Quanto è accaduto in Cina, in Italia, in Iran e in altri Paesi, in modo più moderato, con la diffusione del Coronavirus, prova che tutti possiamo essere contagiati (a maggior ragione se si tratta di una malattia che si confonde con una normale influenza), ma soprattutto è evidente che tutti possiamo passare da un ruolo ad un altro: da luoghi della bella vita, della cultura, della bellezza e approdi di salvezza, all’esatto contrario. Forse non avremo emergenze sbarchi, in compenso, questa volta, siamo noi a restare sulle barche. E’ la prima volta che a livello mondiale dopo le pestilenze che hanno flagellato l’Europa, ci troviamo a fronteggiare una situazione virale con simili conseguenze anche sul piano economico e con una gestione mediatica dove è troppo facile togliere il volto, l’essere, a persone con mascherine sulla faccia.

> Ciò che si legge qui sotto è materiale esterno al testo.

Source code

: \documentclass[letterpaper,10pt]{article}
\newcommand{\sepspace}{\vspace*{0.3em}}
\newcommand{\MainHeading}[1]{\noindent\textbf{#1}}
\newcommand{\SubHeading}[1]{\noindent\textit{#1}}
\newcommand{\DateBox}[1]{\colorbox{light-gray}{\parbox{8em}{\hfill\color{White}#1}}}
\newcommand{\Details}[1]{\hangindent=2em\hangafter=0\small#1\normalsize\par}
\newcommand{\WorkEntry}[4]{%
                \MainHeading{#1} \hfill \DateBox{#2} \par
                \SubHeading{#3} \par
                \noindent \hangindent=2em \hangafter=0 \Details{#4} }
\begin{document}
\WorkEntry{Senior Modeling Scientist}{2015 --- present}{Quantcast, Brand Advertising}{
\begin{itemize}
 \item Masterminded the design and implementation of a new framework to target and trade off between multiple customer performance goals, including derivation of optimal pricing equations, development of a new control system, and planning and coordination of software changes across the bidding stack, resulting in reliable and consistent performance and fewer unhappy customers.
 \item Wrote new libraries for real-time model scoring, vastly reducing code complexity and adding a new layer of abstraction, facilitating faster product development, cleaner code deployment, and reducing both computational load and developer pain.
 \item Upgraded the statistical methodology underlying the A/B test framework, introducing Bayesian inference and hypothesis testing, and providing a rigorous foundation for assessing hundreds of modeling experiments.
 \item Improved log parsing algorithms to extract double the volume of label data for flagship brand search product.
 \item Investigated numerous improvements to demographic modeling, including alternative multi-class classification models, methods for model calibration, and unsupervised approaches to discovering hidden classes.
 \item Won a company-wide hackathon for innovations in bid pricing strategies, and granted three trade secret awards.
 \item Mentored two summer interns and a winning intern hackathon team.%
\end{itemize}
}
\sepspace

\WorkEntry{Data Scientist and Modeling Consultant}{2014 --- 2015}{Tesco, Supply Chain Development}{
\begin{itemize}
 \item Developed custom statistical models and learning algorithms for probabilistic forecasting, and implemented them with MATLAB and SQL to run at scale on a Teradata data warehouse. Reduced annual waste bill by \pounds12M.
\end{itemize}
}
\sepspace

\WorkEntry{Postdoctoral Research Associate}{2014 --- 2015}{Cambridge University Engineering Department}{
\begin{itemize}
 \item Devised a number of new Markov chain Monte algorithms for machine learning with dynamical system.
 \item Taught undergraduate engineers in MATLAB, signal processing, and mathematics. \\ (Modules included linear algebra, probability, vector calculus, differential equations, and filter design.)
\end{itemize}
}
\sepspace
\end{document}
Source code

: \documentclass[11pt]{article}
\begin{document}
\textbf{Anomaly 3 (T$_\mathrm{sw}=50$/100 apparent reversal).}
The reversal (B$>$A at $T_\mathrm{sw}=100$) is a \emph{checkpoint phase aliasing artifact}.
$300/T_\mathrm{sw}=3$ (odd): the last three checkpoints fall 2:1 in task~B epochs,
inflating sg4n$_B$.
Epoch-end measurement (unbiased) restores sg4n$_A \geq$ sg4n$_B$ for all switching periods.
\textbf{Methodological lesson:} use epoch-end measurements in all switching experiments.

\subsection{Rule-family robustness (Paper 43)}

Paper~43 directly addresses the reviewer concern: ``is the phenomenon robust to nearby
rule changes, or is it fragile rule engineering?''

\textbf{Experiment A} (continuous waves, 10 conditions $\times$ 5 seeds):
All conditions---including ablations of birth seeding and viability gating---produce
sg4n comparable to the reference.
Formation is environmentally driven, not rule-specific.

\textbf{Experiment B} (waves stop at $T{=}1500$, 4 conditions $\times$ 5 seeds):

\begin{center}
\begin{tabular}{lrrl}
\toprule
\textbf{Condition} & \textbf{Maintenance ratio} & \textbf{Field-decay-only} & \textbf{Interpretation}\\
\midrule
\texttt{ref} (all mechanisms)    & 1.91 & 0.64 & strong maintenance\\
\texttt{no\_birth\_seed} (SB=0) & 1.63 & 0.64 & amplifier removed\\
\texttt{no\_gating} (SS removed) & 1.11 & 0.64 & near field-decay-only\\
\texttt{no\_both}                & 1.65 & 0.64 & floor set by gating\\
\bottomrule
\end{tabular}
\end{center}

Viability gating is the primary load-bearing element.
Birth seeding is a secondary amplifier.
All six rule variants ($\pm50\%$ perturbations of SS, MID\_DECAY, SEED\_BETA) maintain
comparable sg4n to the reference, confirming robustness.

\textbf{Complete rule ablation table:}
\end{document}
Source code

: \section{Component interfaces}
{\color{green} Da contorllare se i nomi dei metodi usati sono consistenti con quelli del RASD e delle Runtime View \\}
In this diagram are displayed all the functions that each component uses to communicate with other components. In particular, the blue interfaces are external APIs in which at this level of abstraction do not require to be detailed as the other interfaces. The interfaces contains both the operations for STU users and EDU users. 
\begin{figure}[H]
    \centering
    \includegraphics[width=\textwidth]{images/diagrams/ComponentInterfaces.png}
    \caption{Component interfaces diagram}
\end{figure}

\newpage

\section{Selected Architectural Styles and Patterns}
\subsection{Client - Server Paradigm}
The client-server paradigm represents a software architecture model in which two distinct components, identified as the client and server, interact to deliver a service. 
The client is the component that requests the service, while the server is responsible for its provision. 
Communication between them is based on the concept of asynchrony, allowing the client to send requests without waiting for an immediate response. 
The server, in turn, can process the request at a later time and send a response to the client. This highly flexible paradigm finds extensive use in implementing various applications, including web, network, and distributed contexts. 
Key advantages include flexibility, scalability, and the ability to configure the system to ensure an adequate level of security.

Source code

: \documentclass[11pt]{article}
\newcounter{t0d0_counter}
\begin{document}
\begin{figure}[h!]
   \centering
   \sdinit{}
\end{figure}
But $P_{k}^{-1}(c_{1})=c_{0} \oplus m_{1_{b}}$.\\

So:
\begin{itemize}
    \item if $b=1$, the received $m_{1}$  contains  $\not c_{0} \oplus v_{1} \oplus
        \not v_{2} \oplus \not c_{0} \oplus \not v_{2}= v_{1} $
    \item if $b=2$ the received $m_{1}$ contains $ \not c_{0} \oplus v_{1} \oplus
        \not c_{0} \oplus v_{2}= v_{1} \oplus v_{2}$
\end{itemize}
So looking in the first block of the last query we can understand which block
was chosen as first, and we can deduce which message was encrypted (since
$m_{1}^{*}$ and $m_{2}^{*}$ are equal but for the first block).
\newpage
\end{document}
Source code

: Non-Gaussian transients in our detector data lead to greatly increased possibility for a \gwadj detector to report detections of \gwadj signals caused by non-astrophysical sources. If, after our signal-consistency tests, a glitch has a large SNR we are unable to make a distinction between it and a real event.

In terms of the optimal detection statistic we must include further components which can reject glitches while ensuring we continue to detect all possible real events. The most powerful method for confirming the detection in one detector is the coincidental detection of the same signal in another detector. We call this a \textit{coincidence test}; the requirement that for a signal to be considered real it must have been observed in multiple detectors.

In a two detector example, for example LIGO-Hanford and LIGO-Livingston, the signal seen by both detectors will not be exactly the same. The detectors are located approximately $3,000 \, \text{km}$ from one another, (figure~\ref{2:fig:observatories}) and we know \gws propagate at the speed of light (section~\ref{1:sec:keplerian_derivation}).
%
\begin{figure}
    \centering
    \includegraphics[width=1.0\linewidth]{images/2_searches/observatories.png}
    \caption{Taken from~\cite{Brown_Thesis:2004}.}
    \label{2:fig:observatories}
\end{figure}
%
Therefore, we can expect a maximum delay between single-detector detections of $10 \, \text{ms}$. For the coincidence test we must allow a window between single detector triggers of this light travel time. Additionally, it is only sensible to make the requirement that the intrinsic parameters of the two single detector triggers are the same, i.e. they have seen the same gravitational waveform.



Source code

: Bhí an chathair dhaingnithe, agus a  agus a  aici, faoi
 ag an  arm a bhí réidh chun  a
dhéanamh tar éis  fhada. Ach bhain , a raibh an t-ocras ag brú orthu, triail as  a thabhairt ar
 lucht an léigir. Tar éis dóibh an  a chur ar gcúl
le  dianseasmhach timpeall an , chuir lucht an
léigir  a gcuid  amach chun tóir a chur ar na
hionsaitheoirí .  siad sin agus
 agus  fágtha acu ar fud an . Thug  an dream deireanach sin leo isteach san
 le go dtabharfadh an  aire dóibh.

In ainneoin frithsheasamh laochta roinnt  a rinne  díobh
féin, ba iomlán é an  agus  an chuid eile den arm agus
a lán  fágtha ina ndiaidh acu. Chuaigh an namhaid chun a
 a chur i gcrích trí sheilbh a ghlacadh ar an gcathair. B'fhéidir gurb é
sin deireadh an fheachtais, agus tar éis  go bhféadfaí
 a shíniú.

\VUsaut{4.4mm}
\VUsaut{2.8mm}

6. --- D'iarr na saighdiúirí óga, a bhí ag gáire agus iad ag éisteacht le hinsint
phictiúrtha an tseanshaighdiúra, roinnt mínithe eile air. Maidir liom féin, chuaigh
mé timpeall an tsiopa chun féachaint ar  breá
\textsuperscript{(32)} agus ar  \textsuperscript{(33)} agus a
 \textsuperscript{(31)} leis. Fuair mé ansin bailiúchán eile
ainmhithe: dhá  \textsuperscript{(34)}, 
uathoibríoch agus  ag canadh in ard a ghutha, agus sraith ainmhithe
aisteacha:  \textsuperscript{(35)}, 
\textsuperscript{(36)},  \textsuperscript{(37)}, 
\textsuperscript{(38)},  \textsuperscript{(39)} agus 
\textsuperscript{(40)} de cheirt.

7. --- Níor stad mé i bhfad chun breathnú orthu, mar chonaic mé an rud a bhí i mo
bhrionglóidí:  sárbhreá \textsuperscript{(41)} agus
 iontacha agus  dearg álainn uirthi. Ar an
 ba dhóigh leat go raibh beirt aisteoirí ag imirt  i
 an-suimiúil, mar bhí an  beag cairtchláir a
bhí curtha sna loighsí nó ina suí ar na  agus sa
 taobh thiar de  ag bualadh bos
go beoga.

E’ evidente che non siamo pronti a gestire le crisi a livello globale, che siano quelle economiche, quelle del riscaldamento globale e dell’inquinamento, tanto quelle da coronavirus. Le risposte comportamentali, a livello internazionale, sono da pensiero infantile: chiudere gli occhi e alzare muri. Non funziona. In Europa il nostro Paese è quello che vive più di altri di turismo, viviamo di moda ed import export dei nostri prodotti, siamo nel centro del Mediterraneo e un crocevia importante nel cuore dell’Europa (Mediolanum): ovvio essere particolarmente esposti. Ora cosa possiamo fare? Intanto difenderci! Io non ci sto sto alle discriminazioni. Il problema italiano riguarda tutti, tanto quanto quello cinese, iraniano etc…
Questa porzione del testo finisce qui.